**Supplied records**
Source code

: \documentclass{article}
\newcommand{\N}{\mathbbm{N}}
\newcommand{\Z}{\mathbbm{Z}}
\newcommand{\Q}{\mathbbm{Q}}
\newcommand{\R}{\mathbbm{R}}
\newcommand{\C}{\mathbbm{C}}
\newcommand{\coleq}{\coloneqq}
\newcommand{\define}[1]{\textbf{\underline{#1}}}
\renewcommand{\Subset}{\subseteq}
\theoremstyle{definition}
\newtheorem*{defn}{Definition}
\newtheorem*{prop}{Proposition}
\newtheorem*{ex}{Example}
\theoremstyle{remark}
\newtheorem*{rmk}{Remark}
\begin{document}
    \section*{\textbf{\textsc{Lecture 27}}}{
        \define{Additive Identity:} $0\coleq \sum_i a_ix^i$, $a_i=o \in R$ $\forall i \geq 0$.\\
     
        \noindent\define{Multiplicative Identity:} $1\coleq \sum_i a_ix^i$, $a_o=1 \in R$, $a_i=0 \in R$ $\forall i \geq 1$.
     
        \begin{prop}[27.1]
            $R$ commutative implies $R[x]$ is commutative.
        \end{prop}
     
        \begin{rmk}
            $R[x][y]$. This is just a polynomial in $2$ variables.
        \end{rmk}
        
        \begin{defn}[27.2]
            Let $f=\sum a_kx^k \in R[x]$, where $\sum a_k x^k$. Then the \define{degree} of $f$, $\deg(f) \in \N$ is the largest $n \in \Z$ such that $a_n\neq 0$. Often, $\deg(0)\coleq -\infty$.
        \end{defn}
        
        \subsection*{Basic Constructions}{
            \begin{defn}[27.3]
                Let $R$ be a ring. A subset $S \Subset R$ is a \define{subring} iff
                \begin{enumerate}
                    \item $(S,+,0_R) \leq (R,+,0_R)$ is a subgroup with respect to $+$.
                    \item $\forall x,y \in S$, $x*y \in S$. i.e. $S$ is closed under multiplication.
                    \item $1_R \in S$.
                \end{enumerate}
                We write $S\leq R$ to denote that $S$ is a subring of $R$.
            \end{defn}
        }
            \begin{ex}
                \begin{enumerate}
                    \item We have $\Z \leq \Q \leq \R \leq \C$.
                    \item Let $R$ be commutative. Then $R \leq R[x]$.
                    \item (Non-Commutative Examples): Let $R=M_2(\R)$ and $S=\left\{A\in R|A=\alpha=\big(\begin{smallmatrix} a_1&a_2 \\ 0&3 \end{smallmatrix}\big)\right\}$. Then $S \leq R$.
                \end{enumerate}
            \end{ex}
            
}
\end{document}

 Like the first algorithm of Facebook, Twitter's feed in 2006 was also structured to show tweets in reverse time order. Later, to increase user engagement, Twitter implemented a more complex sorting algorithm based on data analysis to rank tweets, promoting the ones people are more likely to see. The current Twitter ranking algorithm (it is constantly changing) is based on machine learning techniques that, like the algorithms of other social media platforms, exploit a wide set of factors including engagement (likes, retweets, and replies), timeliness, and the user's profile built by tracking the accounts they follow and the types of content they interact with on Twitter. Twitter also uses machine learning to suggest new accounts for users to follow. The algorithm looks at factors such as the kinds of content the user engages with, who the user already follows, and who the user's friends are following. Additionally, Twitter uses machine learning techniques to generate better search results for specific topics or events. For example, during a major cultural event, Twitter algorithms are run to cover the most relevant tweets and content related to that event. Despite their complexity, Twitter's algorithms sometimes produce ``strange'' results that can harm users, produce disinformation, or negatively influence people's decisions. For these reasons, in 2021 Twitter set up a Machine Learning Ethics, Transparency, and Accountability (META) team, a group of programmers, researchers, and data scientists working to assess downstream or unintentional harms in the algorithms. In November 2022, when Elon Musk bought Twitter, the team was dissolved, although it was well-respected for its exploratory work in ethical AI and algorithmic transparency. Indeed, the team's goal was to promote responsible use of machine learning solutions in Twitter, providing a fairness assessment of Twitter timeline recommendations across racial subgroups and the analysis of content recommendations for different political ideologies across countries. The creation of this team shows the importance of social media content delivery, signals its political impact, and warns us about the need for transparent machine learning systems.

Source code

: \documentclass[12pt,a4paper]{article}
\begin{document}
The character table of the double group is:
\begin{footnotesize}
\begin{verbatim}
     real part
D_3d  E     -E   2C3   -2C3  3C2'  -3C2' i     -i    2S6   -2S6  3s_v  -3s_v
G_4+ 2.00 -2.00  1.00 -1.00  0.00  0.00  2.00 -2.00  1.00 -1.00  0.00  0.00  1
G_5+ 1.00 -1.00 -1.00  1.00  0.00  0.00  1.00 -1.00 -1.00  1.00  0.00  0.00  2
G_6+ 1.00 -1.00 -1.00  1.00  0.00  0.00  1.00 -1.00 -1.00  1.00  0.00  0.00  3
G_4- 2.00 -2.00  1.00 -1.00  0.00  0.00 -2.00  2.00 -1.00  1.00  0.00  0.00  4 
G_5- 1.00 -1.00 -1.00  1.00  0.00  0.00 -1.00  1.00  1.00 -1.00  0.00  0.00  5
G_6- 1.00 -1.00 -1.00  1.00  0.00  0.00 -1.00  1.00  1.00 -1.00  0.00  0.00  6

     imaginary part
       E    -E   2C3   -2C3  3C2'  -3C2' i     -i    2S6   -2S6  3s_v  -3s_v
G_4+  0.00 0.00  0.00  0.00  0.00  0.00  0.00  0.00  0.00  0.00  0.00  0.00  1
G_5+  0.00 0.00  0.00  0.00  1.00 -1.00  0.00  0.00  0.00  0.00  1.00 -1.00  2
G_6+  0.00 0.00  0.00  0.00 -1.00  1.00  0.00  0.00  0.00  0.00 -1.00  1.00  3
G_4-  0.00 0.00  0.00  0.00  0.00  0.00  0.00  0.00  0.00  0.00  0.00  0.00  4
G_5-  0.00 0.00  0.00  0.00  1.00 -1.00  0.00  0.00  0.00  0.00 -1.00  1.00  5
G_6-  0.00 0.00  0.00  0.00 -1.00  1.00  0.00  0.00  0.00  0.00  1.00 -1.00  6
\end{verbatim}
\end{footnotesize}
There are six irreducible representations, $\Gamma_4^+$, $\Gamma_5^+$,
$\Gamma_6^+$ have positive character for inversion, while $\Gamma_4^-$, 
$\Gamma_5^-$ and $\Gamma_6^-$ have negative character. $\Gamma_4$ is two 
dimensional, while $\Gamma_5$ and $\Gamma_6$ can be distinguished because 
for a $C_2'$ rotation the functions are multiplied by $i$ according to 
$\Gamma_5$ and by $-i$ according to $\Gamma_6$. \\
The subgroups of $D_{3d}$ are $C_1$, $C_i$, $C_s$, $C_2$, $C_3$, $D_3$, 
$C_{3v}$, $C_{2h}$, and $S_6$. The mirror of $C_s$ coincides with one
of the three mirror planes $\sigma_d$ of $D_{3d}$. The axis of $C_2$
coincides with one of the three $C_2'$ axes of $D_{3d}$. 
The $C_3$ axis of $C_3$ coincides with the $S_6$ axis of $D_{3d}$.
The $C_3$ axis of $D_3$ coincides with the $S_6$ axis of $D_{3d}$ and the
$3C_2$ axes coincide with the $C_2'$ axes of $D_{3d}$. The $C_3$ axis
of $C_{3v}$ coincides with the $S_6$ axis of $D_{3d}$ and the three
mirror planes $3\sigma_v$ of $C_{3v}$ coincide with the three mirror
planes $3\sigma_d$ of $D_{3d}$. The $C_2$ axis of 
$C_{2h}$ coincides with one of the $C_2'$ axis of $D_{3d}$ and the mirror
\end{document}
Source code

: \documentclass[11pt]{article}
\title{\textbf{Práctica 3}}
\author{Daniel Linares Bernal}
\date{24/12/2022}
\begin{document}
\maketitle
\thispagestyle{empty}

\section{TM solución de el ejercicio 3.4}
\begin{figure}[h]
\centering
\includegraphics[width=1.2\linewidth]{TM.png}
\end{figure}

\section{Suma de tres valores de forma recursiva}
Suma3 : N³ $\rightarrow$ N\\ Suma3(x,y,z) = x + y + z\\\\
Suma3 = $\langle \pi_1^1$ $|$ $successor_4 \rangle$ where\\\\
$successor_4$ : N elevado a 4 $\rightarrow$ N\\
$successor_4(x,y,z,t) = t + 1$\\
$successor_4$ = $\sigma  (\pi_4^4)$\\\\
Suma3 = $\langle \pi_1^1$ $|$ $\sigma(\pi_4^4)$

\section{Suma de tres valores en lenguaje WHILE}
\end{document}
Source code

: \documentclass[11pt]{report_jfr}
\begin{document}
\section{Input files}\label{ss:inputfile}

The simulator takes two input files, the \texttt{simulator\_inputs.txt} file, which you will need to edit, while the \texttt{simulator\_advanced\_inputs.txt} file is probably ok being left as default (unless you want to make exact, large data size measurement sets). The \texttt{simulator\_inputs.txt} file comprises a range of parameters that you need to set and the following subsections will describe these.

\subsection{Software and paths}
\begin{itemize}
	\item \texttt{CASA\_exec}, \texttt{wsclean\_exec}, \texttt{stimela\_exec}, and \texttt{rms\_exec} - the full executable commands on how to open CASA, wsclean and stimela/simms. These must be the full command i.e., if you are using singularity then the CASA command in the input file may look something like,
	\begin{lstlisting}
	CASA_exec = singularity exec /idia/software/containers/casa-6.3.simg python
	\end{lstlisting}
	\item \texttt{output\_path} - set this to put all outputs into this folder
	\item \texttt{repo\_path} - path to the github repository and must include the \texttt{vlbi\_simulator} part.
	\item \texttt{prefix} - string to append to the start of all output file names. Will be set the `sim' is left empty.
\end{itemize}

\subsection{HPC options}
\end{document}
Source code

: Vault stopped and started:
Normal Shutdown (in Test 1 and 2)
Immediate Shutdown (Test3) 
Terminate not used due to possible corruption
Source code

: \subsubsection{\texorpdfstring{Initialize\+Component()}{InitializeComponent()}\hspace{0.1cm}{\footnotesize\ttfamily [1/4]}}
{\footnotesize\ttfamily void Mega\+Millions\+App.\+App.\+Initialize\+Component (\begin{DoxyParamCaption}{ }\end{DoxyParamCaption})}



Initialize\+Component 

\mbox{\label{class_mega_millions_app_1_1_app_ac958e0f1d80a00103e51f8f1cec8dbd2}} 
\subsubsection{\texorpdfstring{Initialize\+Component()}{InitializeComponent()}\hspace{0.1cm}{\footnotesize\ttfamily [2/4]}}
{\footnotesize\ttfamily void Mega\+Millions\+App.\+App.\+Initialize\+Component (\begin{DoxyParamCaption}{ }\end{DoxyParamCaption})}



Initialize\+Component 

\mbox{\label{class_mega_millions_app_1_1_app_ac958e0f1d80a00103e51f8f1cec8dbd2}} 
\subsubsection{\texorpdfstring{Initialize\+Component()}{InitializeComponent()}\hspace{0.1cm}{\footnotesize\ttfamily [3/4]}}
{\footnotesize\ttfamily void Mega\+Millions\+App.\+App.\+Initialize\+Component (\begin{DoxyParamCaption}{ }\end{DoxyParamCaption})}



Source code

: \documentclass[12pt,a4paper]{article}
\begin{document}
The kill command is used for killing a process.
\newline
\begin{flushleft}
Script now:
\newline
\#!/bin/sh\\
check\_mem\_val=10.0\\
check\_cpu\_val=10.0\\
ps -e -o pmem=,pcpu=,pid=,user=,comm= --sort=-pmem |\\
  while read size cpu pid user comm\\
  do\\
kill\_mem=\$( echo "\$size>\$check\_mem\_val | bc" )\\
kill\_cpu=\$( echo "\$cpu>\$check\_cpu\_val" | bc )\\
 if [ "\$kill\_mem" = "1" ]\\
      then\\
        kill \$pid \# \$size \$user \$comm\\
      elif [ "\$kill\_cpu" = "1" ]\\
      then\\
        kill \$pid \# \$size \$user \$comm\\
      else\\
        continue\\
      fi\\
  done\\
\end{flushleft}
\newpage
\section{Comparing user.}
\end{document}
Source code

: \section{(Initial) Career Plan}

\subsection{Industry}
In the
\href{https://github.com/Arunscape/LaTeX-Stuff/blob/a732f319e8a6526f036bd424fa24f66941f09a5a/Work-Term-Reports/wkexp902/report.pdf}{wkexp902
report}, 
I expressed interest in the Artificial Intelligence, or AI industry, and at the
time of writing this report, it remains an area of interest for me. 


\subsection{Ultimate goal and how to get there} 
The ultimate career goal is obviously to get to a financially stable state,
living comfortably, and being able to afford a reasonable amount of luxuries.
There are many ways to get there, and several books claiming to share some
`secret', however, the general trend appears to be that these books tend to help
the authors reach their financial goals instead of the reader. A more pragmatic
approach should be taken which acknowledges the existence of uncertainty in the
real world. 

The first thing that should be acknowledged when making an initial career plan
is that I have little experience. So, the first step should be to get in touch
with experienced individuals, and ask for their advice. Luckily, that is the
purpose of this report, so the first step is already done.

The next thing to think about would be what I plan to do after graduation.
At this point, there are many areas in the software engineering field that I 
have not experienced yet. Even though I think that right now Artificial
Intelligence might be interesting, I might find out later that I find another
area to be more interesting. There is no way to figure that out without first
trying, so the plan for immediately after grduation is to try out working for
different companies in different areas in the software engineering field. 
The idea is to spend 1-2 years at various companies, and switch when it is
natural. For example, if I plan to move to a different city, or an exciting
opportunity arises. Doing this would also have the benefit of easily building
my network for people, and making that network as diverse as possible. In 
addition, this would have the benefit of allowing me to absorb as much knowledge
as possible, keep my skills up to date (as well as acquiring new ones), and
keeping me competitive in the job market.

**Aim of the task**
Go through the records and pull out each line that includes the word "should".

**Solution to this task**
approach should be taken which acknowledges the existence of uncertainty in the
The first thing that should be acknowledged when making an initial career plan
is that I have little experience. So, the first step should be to get in touch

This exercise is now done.